An issue that also arises in both systems is that of the multiple time scales present. In the SG case, with frequencies of motion of the order of 10 Hz, the vibratory period of motion is at the scale of the inverse of the frequency, ∼0.1 s. Simultaneously operating conditions are stable over days, and the wear process occurs over months. In a PC, the plant motion is at the scale of 1 s, and wind conditions are generally stable over a day or two, and growth occurs over months or even years in trees, integrating information from the instantaneous strain over time. In both cases, a careful decoupling of the two time-scales is necessary: all flow and mechanical conditions are assumed to be constant for the modeling of flow-induced motion (short times), and cumulative models are used to take into account the slow variation of these conditions (long times). In that sense, wear or fatigue models, such as those of Delaune and colleagues (Delaune et al., 2000), and growth models such as those of Moulia and colleagues (Moulia et al., 2006), are very similar in principle.
The question of multiple length scales also exists in both systems. A proper modeling, as described above, requires going from the modeling of the flow pattern in the SG or PC to the modeling of the dynamic response of individual plants or tubes, taking into account local effects at even smaller scales. These slender individual components have several, and quite different, scales of length: their length-to-diameter ratio can be of the order of 100:1 or even 1000:1, and even smaller length scales are also involved, such as gaps at the supports of SG tubes, of the order of 0.1 mm (Axisa et al., 1988), or the thickness of leaves, which play a role in the stiffness of interplant contact (Doaré et al., 2004). In both systems, the ratio of large-to-small scales can exceed 10,000. This can only be taken into account, as for the time-scales, by articulating models over scales. For PCs, this requires the use of plate models for leaves, spring models for contacts and beam models for stems (Niklas, 1992). In SGs, beam models and nonlinear spring models are necessary (Axisa et al., 1988). These can also be used for nonlinear contacts between plants (Doaré et al., 2004).

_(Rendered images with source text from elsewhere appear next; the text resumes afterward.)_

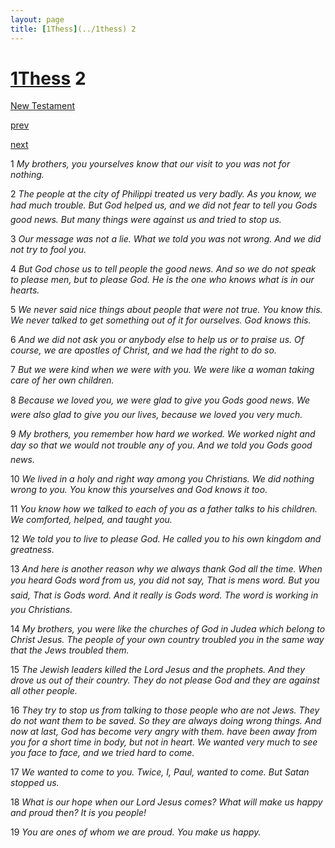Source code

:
 ```yaml
---
layout: page
title: [1Thess](../1thess) 2
---
```


# [1Thess](../1thess) 2

[New Testament](/new-testament)


[prev](1thess-1.html)


[next](1thess-3.html)

1 _My brothers, you yourselves know that our visit to you was not for nothing._

2 _The people at the city of Philippi treated us very badly. As you know, we had much trouble. But God helped us, and we did not fear to tell you Gods good news. But many things were against us and tried to stop us._

3 _Our message was not a lie. What we told you was not wrong. And we did not try to fool you._

4 _But God chose us to tell people the good news. And so we do not speak to please men,  but to please God. He is the one who knows what is in our hearts._

5 _We never said nice things about people that were not true. You know this. We never talked to get something out of it for ourselves. God knows this._

6 _And we did not ask you or anybody else to help us or to praise us. Of course, we are apostles of Christ, and we had the right to do so._

7 _But we were kind when we were with you. We were like a woman taking care of her own children._

8 _Because we loved you, we were glad to give you Gods good news. We were also glad to give you our lives, because we loved you very much._

9 _My brothers, you remember how hard we worked. We worked night and day so that we would not trouble any of you. And we told you Gods good news._

10 _We lived in a holy and right way among you Christians. We did nothing wrong to you.  You know this yourselves and God knows it too._

11 _You know how we talked to each of you as a father talks to his children. We comforted,  helped, and taught you._

12 _We told you to live to please God. He called you to his own kingdom and greatness._

13 _And here is another reason why we always thank God all the time. When you heard Gods word from us, you did not say, That is mens word. But you said, That is Gods word. And it really is Gods word. The word is working in you Christians._

14 _My brothers, you were like the churches of God in Judea which belong to Christ Jesus.  The people of your own country troubled you in the same way that the Jews troubled them._

15 _The Jewish leaders killed the Lord Jesus and the prophets. And they drove us out of their country. They do not please God and they are against all other people._

16 _They try to stop us from talking to those people who are not Jews. They do not want them to be saved. So they are always doing wrong things. And now at last, God has become very angry with them. have been away from you for a short time in body, but not in heart. We wanted very much to see you face to face, and we tried hard to come._

17 _We wanted to come to you. Twice, I, Paul, wanted to come. But Satan stopped us._

18 _What is our hope when our Lord Jesus comes? What will make us happy and proud then? It is you people!_

19 _You are ones of whom we are proud. You make us happy._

Both systems can also be analyzed in terms of adaptation – here meaning the ability to adjust to specific stresses of the environment. For a PC, the natural adaptation to wind-induced motion is thigmomorphogenesis, resulting in a higher allocation during growth of biomass to roots, and to shorter stems (Telewski, 2006; Moulia and Combes, 2004). The consequence is, evidently, reduced vibration and damage risk. Moreover, for tree canopies, the management of edges can be used to reduce risks as trees grow (Dupont and Brunet, 2008). For SG tubes, the adaptation process is more complex. A first part is natural in the sense that the evolution of parameters during the system life-time might reduce the risk of damage in highly stressed regions. For instance, wear increases the gaps between tubes and their support, which, in some conditions of turbulent excitation, results in a lower wear rate. Ultimately, wear can thus be self-limited (Hassan et al., 2005). In that sense, there is therefore no true age-dependent degradation in a SG tube as the mechanical vibratory load that the tube supports plays a central role in the degradation, and the load can change strongly over time. The second part of the adaptation process is plugging, an operation by which the flow inside a weak tube is suppressed by the use of plugs at both ends. Then, a rupture of the tube does not provoke leakage. Of course, if too many tubes are plugged, the efficiency of exchange is diminished. Here, a significant difference appears between the two systems: thigmomorphogenesis is a complex biological process that involves mechanoperception of strains, transmission of signals and adapted growth. Its fundamental mechanisms, particularly in the dynamic range, are not clear as of today. By contrast, adaptation in SG tubes is a well-controlled process. Self-limited wear can be easily modeled (Axisa et al., 1988; Delaune et al., 2000), and plugging results from well-defined procedures (Diercks et al., 1999).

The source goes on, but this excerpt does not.